Mitochondrial
F(1)F(0)-ATPase normally synthesizes
ATP in the heart, but under ischemic conditions this
enzyme paradoxically causes
ATP hydrolysis. Nonselective inhibitors of this
enzyme (
aurovertin,
oligomycin) inhibit
ATP synthesis in normal tissue but also inhibit
ATP hydrolysis in ischemic myocardium. We characterized the profile of
aurovertin and
oligomycin in ischemic and nonischemic rat myocardium and compared this with the profile of
BMS-199264, which only inhibits F(1)F(0)-ATP
hydrolase activity. In isolated rat hearts,
aurovertin (1-10 microM) and
oligomycin (10 microM), at concentrations inhibiting
ATPase activity, reduced
ATP concentration and contractile function in the nonischemic heart but significantly reduced the rate of
ATP depletion during
ischemia. They also inhibited recovery of reperfusion
ATP and contractile function, consistent with nonselective
F(1)F(0)-ATPase inhibitory activity, which suggests that upon reperfusion, the
hydrolase activity switches back to
ATP synthesis.
BMS-199264 inhibits F(1)F(0)
hydrolase activity in submitochondrial particles with no effect on
ATP synthase activity.
BMS-199264 (1-10 microM) conserved
ATP in rat hearts during
ischemia while having no effect on preischemic contractile function or
ATP concentration.
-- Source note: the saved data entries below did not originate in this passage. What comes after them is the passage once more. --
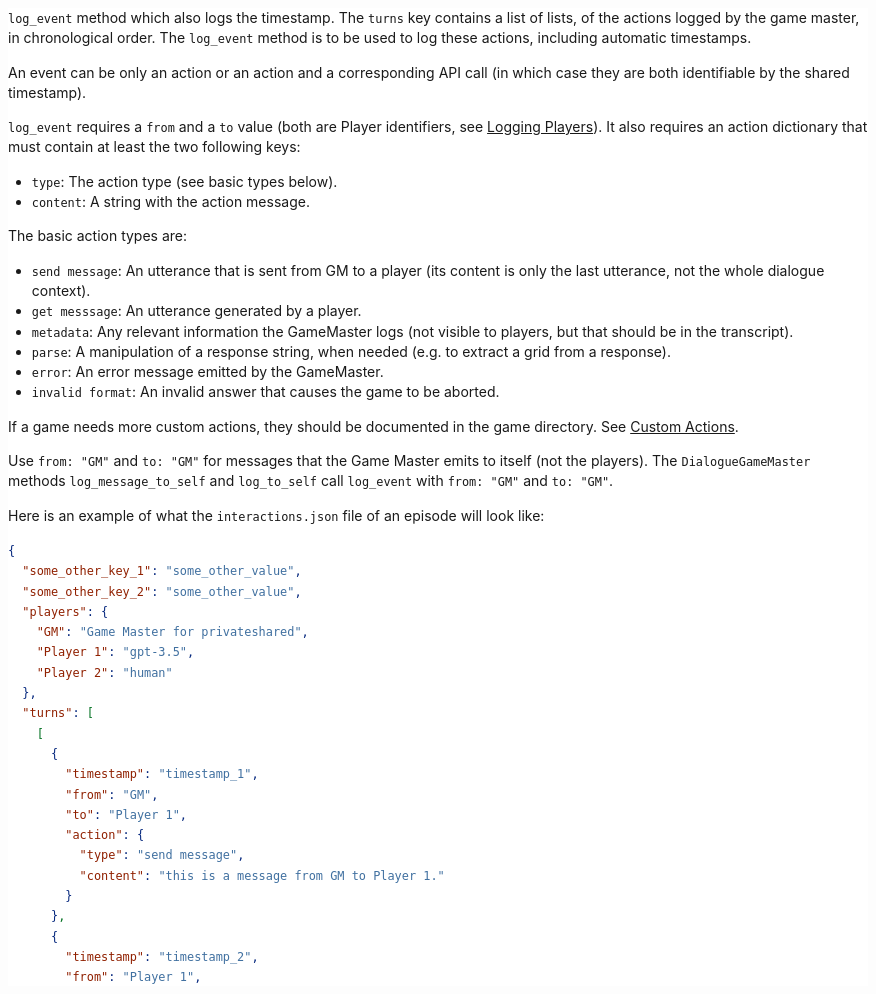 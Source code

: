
 ```log_event``` method which also logs the timestamp. 
The `turns` key contains a list of lists, of the actions logged by the game master, in chronological order. The 
`log_event` method is to be used to log these actions,  including automatic timestamps. 

An event can be only an action or an action and a corresponding API call (in which case they are both identifiable by 
the shared timestamp).

`log_event` requires a `from` and a `to` value (both are Player identifiers, see [Logging Players](##logging_players)). It also 
requires an action dictionary that must contain at least the two following keys:

- `type`: The action type (see basic types below).
- `content`: A string with the action message.

The basic action types are:

- `send message`: An utterance that is sent from GM to a player (its content is only the last utterance, not the whole 
dialogue context).
- `get messsage`: An utterance generated by a player.
- `metadata`: Any relevant information the GameMaster logs (not visible to players, but that should be in the 
transcript).
- `parse`: A manipulation of a response string, when needed (e.g. to extract a grid from a response).
- `error`: An error message emitted by the GameMaster.
- `invalid format`: An invalid answer that causes the game to be aborted.

If a game needs more custom actions, they should be documented in the game directory. See [Custom Actions](custom-actions).

Use `from: "GM"` and `to: "GM"` for messages that the Game Master emits to itself (not the players).
The `DialogueGameMaster` methods `log_message_to_self` and `log_to_self` call `log_event` with `from: "GM"` and 
`to: "GM"`.

Here is an example of what the `interactions.json` file of an episode will look like:

```json
{
  "some_other_key_1": "some_other_value",
  "some_other_key_2": "some_other_value",
  "players": {
    "GM": "Game Master for privateshared",
    "Player 1": "gpt-3.5",
    "Player 2": "human"
  },
  "turns": [
    [
      {
        "timestamp": "timestamp_1",
        "from": "GM",
        "to": "Player 1",
        "action": {
          "type": "send message",
          "content": "this is a message from GM to Player 1."
        }
      },
      {
        "timestamp": "timestamp_2",
        "from": "Player 1",
```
Reperfusion
ATP levels were replenished faster and
necrosis was reduced by
BMS-199264.
ATP hydrolase activity ex vivo was selectively inhibited by
BMS-199264. Therefore, excessive
ATP hydrolysis by
F(1)F(0)-ATPase contributes to the decline in cardiac energy reserve during
ischemia and selective inhibition of
ATP hydrolase activity can protect ischemic myocardium.